Home » Poets & Their Processes » Anna Reckin: The field and the turf: thinking about length and breadth

Anna Reckin: The field and the turf: thinking about length and breadth

Working as I do with organic, open forms, length is always a consideration: an intrinsic part of how the poem works. For shorter poems ­ – and some of my short ones are very­ short – I often have in mind an ideal length: not a number of lines, but rather a sense of the length of time within which all the poem’s sounds and their movements need to perform and, in interaction, produce some kind of satisfying whole. The drafting process is, in effect, a series of practice runs for what will cohere and come together in performance (on the page and /or out loud).

 

For longer ones, where thematics are a much stronger driver, it’s a question of giving myself breadth, too: enough room to move around between different registers and different kinds of collaged material, so they are in dialogue with each other, across, up and down the page.

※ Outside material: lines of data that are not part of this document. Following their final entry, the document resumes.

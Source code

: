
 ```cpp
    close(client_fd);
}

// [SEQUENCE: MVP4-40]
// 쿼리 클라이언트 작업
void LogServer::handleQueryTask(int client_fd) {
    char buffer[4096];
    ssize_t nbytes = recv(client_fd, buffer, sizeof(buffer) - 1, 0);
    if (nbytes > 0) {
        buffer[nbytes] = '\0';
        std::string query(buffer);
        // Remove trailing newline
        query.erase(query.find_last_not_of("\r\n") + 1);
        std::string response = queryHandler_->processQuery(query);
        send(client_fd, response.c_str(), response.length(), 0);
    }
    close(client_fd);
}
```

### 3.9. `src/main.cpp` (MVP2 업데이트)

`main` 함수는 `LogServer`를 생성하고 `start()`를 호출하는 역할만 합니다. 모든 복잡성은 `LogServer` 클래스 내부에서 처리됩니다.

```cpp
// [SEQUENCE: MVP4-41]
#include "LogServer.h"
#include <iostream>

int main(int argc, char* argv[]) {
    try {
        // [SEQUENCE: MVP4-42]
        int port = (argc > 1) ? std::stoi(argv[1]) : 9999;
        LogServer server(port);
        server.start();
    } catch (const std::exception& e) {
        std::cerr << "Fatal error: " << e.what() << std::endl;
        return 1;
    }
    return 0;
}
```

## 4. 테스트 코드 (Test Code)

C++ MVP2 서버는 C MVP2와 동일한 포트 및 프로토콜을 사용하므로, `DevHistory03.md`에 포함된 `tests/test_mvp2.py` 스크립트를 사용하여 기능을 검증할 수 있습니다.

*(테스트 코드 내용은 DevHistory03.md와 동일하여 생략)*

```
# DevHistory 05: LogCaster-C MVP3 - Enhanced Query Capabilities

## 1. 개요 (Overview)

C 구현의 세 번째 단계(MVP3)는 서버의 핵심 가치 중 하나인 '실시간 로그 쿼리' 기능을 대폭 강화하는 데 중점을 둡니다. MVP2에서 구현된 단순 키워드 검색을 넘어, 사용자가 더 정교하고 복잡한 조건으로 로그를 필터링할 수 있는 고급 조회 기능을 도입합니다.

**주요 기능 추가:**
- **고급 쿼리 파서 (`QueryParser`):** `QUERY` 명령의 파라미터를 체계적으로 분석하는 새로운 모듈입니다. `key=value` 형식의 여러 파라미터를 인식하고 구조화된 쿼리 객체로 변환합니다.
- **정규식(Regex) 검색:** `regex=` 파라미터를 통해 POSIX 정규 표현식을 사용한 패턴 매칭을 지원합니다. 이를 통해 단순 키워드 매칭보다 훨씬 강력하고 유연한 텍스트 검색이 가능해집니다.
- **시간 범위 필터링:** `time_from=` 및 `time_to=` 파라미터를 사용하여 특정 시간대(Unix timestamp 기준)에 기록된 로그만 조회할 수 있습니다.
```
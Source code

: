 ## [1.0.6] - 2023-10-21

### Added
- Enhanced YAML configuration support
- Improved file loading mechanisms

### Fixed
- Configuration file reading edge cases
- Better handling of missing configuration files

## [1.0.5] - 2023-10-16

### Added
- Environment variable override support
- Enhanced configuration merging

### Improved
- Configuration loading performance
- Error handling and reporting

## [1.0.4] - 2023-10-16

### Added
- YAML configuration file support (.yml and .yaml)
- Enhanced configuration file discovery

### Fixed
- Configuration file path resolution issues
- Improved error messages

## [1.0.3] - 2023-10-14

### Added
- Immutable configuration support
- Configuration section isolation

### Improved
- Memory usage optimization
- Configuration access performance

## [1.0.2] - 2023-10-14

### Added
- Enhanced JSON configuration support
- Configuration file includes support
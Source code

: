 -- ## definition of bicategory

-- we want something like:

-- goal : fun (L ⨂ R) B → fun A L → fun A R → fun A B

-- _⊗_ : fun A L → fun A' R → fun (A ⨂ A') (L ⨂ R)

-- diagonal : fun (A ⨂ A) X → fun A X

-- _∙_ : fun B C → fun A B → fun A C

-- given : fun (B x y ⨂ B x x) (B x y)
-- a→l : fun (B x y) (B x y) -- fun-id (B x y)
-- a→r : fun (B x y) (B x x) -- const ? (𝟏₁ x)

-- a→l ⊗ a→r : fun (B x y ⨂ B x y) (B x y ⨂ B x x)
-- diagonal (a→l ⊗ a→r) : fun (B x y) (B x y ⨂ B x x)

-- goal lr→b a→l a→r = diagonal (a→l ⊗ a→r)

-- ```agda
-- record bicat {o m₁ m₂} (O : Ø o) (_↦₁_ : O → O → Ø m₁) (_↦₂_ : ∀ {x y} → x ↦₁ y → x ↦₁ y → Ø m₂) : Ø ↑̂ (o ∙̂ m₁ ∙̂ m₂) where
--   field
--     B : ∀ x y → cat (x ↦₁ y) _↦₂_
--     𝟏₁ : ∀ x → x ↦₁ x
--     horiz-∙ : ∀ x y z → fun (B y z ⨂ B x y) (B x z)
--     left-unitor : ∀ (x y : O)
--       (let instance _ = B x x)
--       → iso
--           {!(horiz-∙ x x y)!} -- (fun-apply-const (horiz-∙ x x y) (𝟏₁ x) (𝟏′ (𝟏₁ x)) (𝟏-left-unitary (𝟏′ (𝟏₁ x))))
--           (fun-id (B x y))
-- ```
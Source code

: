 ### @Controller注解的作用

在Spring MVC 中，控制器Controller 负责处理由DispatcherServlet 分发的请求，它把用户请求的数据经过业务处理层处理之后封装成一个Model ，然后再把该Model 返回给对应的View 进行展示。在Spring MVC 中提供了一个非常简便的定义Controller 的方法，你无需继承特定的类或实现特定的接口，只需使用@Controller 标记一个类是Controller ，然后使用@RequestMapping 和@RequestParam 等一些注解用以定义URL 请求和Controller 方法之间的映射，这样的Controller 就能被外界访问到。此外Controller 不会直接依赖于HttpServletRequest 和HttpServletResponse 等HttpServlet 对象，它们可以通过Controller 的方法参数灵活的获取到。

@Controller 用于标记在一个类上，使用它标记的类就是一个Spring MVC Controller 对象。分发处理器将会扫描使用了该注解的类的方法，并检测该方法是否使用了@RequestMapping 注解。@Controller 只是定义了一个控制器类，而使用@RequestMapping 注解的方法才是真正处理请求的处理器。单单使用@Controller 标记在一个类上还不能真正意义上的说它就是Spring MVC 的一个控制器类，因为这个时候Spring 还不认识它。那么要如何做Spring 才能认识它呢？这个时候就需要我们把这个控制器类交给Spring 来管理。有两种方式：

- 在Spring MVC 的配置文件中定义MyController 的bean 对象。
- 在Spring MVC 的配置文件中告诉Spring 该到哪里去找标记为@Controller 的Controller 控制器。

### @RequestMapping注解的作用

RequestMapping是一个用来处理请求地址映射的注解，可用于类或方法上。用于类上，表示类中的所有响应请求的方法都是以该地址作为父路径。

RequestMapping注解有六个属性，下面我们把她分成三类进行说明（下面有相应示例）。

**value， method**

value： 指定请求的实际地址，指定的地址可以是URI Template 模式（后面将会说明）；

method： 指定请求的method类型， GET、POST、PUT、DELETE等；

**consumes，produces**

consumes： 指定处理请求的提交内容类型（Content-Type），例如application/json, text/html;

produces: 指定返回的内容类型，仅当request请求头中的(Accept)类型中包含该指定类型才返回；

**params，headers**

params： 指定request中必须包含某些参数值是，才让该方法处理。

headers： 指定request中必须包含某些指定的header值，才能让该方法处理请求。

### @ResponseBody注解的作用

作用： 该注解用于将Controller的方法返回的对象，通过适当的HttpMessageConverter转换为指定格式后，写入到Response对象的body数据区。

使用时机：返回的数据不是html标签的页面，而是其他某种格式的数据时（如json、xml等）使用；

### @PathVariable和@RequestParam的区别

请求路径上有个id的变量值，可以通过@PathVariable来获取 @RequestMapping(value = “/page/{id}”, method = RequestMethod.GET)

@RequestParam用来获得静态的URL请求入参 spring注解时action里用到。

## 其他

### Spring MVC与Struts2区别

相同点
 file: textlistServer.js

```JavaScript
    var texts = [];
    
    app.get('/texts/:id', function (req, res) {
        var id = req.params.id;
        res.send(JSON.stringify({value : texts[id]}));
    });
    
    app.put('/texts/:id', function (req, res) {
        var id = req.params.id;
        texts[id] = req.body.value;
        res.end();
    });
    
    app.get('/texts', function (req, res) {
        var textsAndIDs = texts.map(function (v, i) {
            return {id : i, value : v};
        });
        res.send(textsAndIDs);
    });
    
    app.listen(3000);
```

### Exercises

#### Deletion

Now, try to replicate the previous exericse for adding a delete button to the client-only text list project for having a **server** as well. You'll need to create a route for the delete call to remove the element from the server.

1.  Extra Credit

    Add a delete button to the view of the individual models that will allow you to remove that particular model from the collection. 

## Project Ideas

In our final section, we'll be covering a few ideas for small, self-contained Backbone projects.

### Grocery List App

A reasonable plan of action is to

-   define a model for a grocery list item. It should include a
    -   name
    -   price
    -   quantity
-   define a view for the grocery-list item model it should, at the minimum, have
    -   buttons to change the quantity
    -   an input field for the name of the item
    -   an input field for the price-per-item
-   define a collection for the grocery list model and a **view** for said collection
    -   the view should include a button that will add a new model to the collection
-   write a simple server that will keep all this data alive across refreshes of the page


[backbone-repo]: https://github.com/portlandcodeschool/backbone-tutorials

For example, in ‘Two or more colours,’ a piece completed this spring based on the paintings of Norwich School artist John Crome, I needed space not only for short passages of descriptive detail that would recall a small selection of his paintings, but also quotations about colour theory and a couple of compositions I imagined for the 20th-century artist Charles Biederman, which I wanted to lay out in a typical shape for his abstract reliefs. As I was drafting the poem, I found myself noticing particular sets of related colour combinations in my immediate environment, which, added in with dates, gave it a chronological structure. Put in very basic terms, writing long simply lets me put much more stuff (of all kinds, but especially material objects) into my poems.

 

It also lets me exploit different possibilities for mise-en-page, as can be seen in the sections from ‘Jade album’ published in Long Poem Magazine eleven. Here I found I wanted to use plenty of white space to give the appearance of a suspended pendant in the ‘Bi’ section, and then, continuing the theme of precarity a couple of sections later, to use a widely spaced dialogue form, rather like a play script, for ‘Hanging down’. See http://longpoemmagazine.org.uk/issues/issue-eleven/from-jade/

 

My process tends to be expansive, working on many different parts of a project at the same time. So, for example, in the early stages of the jade sequence, written during a residency, I had separate documents for separate sections and worked on each just as long as it held my attention, closing it and moving on to another one as soon as it started to feel stale. I would return to the computer the next morning curious to open the documents on the desktop and see what had happened in my work the previous day. The surprise – quite often I had forgotten what I had written, or what new direction a piece had taken – gave me energy for more drafting. Having various pieces under way, all on different aspects of the same subject, makes for a much more relaxed and open way of working, continually generative. Jane Duran puts it well in her contribution to this series when she talks about the way ‘words and images naturally surface from a continuous immersion, receptiveness and freedom when you are working on a sequence.’ See http://longpoemmagazine.org.uk/jane-duran-slow-crossings/ This approach also gives me courage to work very short, too. If my exploration of a particular aspect of the overall theme seems to insist on being brief – fragmentary, even – I don’t feel disappointed, secure in the knowledge that it will find a place in a larger whole.

 

Working long stops me shutting down a poem too soon, or tying myself to a particular form, technique or rhythm. It gives me permission to be as visual and playful as I like, while also allowing serious, detailed, in-depth exploration. The field is wide open, and there’s no reason why I can’t map its overall shape and contours and also examine, like Dürer, the dandelions and grasses in one piece of turf.

 

I take a break from writing this to check my email, and see news about Philip Rowland’s new collection, An Open Parenthesis (Isobar Press, 2022). A couplet from his poem ‘Poetics’ catches my eye: ‘a place to gather / or lose oneself in.’ Rowland’s speciality is the short poem, but open-form long poems and sequences offer these possibilities too, convergent, immersive, diffuse. To continue with the field metaphor, there’s room for growth and cross-pollination – and for seeds to float in from further away.